Throughout my 40+ years, I have lived in multiple cities, many states and even a couple of countries. My mother remarried an Army guy when I was 7 which ultimately made me an Army Brat for the rest of my childhood. I was packed up and ready to move every two years. From city to city, state to state, country to country and back again. Through it all, I didn't make one lasting friend. I barely remember names as I close my eyes and try to conjure up memories from each place I lived. What I do remember is the feelings and smells and tastes of the area. But no names of people, no friendships for the brevity I was there, no human-ness other than my mother and how she changed a little with each move. And then came his retirement and I was finally able to stay in one place longer than two years. Finally I had the opportunity to make friends that would last… or so I thought. But what I didn't realize is that by this time in my life, I had no idea how to be a friend. I had not only never truly had a friend, I was raised as an only child. Meaning, I had a brother and sister at the time (on my dad's side), but I didn't live with them and I never would. Plus the fact that they were about a decade younger than me so even when we did see each other, it wasn't like we had long talks or were we able to relate to each other. I mean when I was 13, my closest sibling was 4. Which ultimately meant, I was alone. And that's all I knew. Now don't get me wrong… I had friendly acquaintances in every city I lived and even in high school when I was able to spend all four years in the same school with the same people. We would go out together on the weekends and hang out after school or during lunch or in the hallways between classes but it wouldn't last. It all stopped the moment I was no longer in that world: graduation. There were no "stay in touch" phone calls. There were no "let's do lunch" get-togethers. There was nothing beyond the halls of school. I was alone, again. To this day, I have no long-lasting friends because at 40+ years old I still have no idea what it takes to be a friend.

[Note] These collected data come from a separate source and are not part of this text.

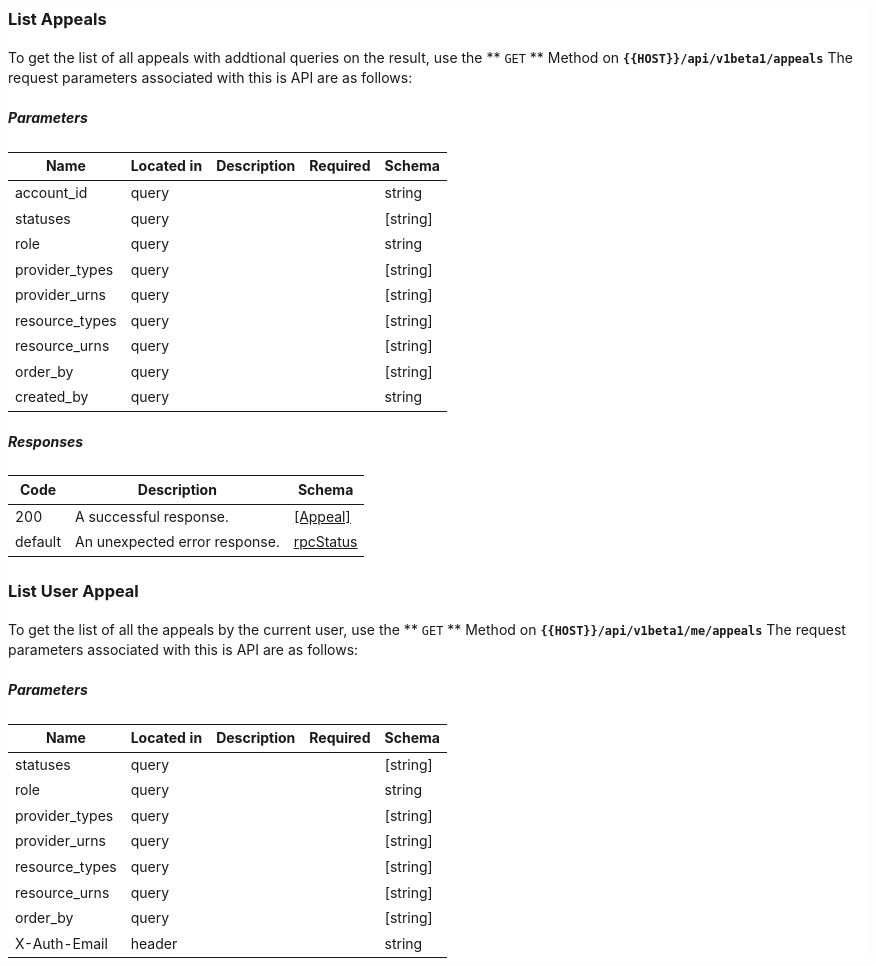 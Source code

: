 ### List Appeals

To get the list of all appeals with addtional queries on the result, use the ** `GET` ** Method on **`{{HOST}}/api/v1beta1/appeals`**
The request parameters associated with this is API are as follows:

##### Parameters

| Name | Located in | Description | Required | Schema |
| ---- | ---------- | ----------- | -------- | ---- |
| account_id |query | | |string |
| statuses |query | | | [string] |
| role |query | | | string |
| provider_types |query | | | [string] |
| provider_urns |query | | | [string] |
| resource_types |query | | | [string] |
| resource_urns |query | | | [string] |
| order_by |query | | | [string] |
| created_by |query | | | string |

##### Responses

| Code | Description | Schema |
| ---- | ----------- | ------ |
| 200 | A successful response. | [[Appeal]](../reference/appeal.md#appeal-1) |
| default | An unexpected error response. | [rpcStatus](#rpcstatus) |

### List User Appeal

To get the list of all the appeals by the current user, use the ** `GET` ** Method on **`{{HOST}}/api/v1beta1/me/appeals`**
The request parameters associated with this is API are as follows:

##### Parameters

| Name | Located in | Description | Required | Schema |
| ---- | ---------- | ----------- | -------- | ---- |
| statuses | query | |  | [string] |
| role | query | | | string |
| provider_types |query | | | [string] |
| provider_urns |query | | | [string] |
| resource_types |query | | | [string] |
| resource_urns |query | | | [string] |
| order_by |query | | | [string] |
| X-Auth-Email | header| | | string |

Now with the background set, who will miss me when I'm gone? Outside of my family who will even have knowledge of my death or care enough not to simply scroll past the announcement within their feed? I can't fathom any of them will care or even notice a difference with me no longer on this earth. They can't possibly miss a person recently deceased from this world but who has been gone from their life for decades. How could they? They didn't see me then. They don’t know me now. I expect nothing more than to always be alone.
Don't miss me now. I've been gone too long to care now.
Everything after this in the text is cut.